• What to do: Keep to one stretch of the data below, the lines from the one with "[automatic-scaling]: /azure/batch/batch-automatic-scaling" up to and including the one with "[ml-workspace]: /azure/machine-learning/studio/create-workspace", and return that stretch exactly.

[Items from a data source]
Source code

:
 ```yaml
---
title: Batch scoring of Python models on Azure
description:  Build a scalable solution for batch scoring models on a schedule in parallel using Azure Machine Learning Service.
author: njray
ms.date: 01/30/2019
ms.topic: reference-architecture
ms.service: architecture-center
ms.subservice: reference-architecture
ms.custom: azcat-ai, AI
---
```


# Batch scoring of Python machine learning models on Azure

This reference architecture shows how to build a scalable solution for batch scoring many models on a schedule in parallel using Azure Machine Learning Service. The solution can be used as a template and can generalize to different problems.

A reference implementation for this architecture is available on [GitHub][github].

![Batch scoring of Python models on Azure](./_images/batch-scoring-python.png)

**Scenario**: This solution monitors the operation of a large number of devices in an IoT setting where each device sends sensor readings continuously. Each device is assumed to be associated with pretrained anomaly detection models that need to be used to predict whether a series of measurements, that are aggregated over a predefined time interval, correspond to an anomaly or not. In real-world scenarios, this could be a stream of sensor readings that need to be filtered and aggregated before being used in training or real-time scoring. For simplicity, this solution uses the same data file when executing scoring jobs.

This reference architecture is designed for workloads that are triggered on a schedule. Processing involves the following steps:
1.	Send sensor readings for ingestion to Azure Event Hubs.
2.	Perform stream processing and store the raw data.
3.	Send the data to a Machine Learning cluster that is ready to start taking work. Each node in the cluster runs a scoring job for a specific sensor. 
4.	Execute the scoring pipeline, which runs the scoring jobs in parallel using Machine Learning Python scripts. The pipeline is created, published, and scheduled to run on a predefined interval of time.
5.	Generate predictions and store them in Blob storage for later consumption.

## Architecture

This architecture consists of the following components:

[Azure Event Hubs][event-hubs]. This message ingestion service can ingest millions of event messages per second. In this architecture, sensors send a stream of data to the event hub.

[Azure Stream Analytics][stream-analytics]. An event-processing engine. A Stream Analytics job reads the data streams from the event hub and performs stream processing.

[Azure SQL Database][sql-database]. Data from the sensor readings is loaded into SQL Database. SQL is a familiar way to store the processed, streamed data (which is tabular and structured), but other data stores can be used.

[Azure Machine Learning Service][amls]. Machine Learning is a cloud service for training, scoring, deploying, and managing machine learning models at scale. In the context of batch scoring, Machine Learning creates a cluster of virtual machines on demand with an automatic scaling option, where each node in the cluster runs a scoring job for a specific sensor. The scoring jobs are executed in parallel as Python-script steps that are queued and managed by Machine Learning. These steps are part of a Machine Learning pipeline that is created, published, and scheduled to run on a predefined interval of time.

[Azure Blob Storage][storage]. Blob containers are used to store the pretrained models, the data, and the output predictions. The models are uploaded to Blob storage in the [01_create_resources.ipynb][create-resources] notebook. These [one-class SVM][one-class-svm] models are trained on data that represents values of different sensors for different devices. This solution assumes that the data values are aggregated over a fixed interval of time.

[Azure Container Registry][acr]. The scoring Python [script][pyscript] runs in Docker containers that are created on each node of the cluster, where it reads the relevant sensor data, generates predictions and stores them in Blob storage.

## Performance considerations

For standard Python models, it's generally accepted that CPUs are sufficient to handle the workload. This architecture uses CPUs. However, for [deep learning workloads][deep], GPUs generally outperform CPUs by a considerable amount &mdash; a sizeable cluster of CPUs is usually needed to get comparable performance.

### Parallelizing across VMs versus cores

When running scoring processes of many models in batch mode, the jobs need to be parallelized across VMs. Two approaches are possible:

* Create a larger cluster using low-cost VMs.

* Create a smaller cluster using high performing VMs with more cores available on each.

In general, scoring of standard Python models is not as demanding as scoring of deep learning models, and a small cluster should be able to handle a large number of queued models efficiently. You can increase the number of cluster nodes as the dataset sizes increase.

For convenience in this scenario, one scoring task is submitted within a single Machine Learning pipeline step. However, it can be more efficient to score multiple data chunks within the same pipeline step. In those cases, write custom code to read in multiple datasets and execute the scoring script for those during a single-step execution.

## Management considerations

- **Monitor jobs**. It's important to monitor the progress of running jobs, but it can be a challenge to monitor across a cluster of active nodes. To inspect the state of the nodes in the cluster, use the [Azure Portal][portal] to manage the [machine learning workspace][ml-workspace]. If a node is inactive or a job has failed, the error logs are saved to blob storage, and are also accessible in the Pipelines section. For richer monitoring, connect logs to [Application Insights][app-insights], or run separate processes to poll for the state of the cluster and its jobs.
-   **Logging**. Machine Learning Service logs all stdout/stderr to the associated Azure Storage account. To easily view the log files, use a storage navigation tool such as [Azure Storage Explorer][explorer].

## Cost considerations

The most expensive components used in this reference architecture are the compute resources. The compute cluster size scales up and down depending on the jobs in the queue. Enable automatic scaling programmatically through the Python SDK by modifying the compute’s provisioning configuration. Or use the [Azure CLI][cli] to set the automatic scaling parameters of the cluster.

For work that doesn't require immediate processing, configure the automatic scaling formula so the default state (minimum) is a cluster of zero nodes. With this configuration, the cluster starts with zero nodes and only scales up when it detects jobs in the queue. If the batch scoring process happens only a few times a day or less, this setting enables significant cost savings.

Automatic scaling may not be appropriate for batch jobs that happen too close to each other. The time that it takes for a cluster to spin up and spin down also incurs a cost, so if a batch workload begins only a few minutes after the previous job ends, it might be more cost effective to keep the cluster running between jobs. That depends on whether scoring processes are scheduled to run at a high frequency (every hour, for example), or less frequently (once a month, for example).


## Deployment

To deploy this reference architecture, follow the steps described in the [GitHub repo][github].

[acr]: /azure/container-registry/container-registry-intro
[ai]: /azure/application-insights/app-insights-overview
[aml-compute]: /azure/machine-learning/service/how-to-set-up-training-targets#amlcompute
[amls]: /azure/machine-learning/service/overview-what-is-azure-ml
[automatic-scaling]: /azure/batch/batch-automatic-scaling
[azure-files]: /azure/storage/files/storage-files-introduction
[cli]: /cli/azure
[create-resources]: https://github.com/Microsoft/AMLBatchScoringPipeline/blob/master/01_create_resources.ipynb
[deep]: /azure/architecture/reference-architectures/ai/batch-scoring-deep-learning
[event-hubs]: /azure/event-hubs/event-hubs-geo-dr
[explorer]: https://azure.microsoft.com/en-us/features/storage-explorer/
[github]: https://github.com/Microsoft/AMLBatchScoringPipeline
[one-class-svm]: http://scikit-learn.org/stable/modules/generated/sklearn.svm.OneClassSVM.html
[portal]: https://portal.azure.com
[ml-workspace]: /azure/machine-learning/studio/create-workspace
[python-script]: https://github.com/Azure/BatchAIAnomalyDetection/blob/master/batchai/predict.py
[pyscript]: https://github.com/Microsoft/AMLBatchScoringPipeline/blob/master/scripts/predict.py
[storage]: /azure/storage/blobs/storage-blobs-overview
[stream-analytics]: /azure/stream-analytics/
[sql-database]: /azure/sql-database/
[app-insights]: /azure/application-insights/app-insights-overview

• Answer area:
[automatic-scaling]: /azure/batch/batch-automatic-scaling
[azure-files]: /azure/storage/files/storage-files-introduction
[cli]: /cli/azure
[create-resources]: https://github.com/Microsoft/AMLBatchScoringPipeline/blob/master/01_create_resources.ipynb
[deep]: /azure/architecture/reference-architectures/ai/batch-scoring-deep-learning
[event-hubs]: /azure/event-hubs/event-hubs-geo-dr
[explorer]: https://azure.microsoft.com/en-us/features/storage-explorer/
[github]: https://github.com/Microsoft/AMLBatchScoringPipeline
[one-class-svm]: http://scikit-learn.org/stable/modules/generated/sklearn.svm.OneClassSVM.html
[portal]: https://portal.azure.com
[ml-workspace]: /azure/machine-learning/studio/create-workspace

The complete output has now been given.